• [What to work on]: Give back each entry word for word, but drop the images.

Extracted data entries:
Content starts
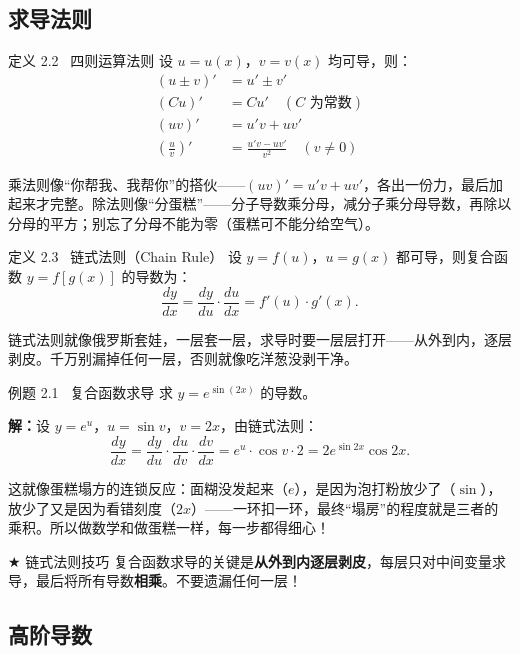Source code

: \documentclass[12pt,a4paper]{article}
\newcommand{\purpletext}[1]{{\color{Royal}\textbf{#1}}}
\newcommand{\humor}[1]{\par\smallskip\begin{humorbox}#1\end{humorbox}\smallskip}
\begin{document}
\subsection{求导法则}

\begin{defbox}{定义 2.2 \ 四则运算法则}
设 $u = u(x)$，$v = v(x)$ 均可导，则：
\begin{align*}
(u \pm v)' &= u' \pm v' \\[4pt]
(Cu)' &= Cu' \quad (C\text{ 为常数}) \\[4pt]
(uv)' &= u'v + uv' \\[4pt]
\left(\frac{u}{v}\right)' &= \frac{u'v - uv'}{v^2} \quad (v \neq 0)
\end{align*}
\end{defbox}
\humor{乘法则像“你帮我、我帮你”的搭伙——$(uv)' = u'v + uv'$，各出一份力，最后加起来才完整。除法则像“分蛋糕”——分子导数乘分母，减分子乘分母导数，再除以分母的平方；别忘了分母不能为零（蛋糕可不能分给空气）。}

\begin{defbox}{定义 2.3 \ 链式法则（Chain Rule）}
设 $y = f(u)$，$u = g(x)$ 都可导，则复合函数 $y = f[g(x)]$ 的导数为：
\[
\frac{dy}{dx} = \frac{dy}{du} \cdot \frac{du}{dx} = f'(u) \cdot g'(x).
\]
\end{defbox}
\humor{链式法则就像俄罗斯套娃，一层套一层，求导时要一层层打开——从外到内，逐层剥皮。千万别漏掉任何一层，否则就像吃洋葱没剥干净。}

\begin{exbox}{例题 2.1 \ 复合函数求导}
求 $y = e^{\sin(2x)}$ 的导数。

\sffamily\textbf{解：}\normalfont 设 $y = e^u$，$u = \sin v$，$v = 2x$，由链式法则：
\[
\frac{dy}{dx} = \frac{dy}{du} \cdot \frac{du}{dv} \cdot \frac{dv}{dx} = e^u \cdot \cos v \cdot 2 = 2e^{\sin 2x}\cos 2x.
\]
\end{exbox}
\humor{这就像蛋糕塌方的连锁反应：面糊没发起来（$e$），是因为泡打粉放少了（$\sin$），放少了又是因为看错刻度（$2x$）——一环扣一环，最终“塌房”的程度就是三者的乘积。所以做数学和做蛋糕一样，每一步都得细心！}

\begin{tipbox}{$\bigstar$ 链式法则技巧}
复合函数求导的关键是\purpletext{从外到内逐层剥皮}，每层只对中间变量求导，最后将所有导数\purpletext{相乘}。不要遗漏任何一层！
\end{tipbox}

\subsection{高阶导数}
\end{document}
Content ends
• [Completed exercise]:
Source code

: \documentclass[12pt,a4paper]{article}
\newcommand{\purpletext}[1]{{\color{Royal}\textbf{#1}}}
\newcommand{\humor}[1]{\par\smallskip\begin{humorbox}#1\end{humorbox}\smallskip}
\begin{document}
\subsection{求导法则}

\begin{defbox}{定义 2.2 \ 四则运算法则}
设 $u = u(x)$，$v = v(x)$ 均可导，则：
\begin{align*}
(u \pm v)' &= u' \pm v' \\[4pt]
(Cu)' &= Cu' \quad (C\text{ 为常数}) \\[4pt]
(uv)' &= u'v + uv' \\[4pt]
\left(\frac{u}{v}\right)' &= \frac{u'v - uv'}{v^2} \quad (v \neq 0)
\end{align*}
\end{defbox}
\humor{乘法则像“你帮我、我帮你”的搭伙——$(uv)' = u'v + uv'$，各出一份力，最后加起来才完整。除法则像“分蛋糕”——分子导数乘分母，减分子乘分母导数，再除以分母的平方；别忘了分母不能为零（蛋糕可不能分给空气）。}

\begin{defbox}{定义 2.3 \ 链式法则（Chain Rule）}
设 $y = f(u)$，$u = g(x)$ 都可导，则复合函数 $y = f[g(x)]$ 的导数为：
\[
\frac{dy}{dx} = \frac{dy}{du} \cdot \frac{du}{dx} = f'(u) \cdot g'(x).
\]
\end{defbox}
\humor{链式法则就像俄罗斯套娃，一层套一层，求导时要一层层打开——从外到内，逐层剥皮。千万别漏掉任何一层，否则就像吃洋葱没剥干净。}

\begin{exbox}{例题 2.1 \ 复合函数求导}
求 $y = e^{\sin(2x)}$ 的导数。

\sffamily\textbf{解：}\normalfont 设 $y = e^u$，$u = \sin v$，$v = 2x$，由链式法则：
\[
\frac{dy}{dx} = \frac{dy}{du} \cdot \frac{du}{dv} \cdot \frac{dv}{dx} = e^u \cdot \cos v \cdot 2 = 2e^{\sin 2x}\cos 2x.
\]
\end{exbox}
\humor{这就像蛋糕塌方的连锁反应：面糊没发起来（$e$），是因为泡打粉放少了（$\sin$），放少了又是因为看错刻度（$2x$）——一环扣一环，最终“塌房”的程度就是三者的乘积。所以做数学和做蛋糕一样，每一步都得细心！}

\begin{tipbox}{$\bigstar$ 链式法则技巧}
复合函数求导的关键是\purpletext{从外到内逐层剥皮}，每层只对中间变量求导，最后将所有导数\purpletext{相乘}。不要遗漏任何一层！
\end{tipbox}

\subsection{高阶导数}
\end{document}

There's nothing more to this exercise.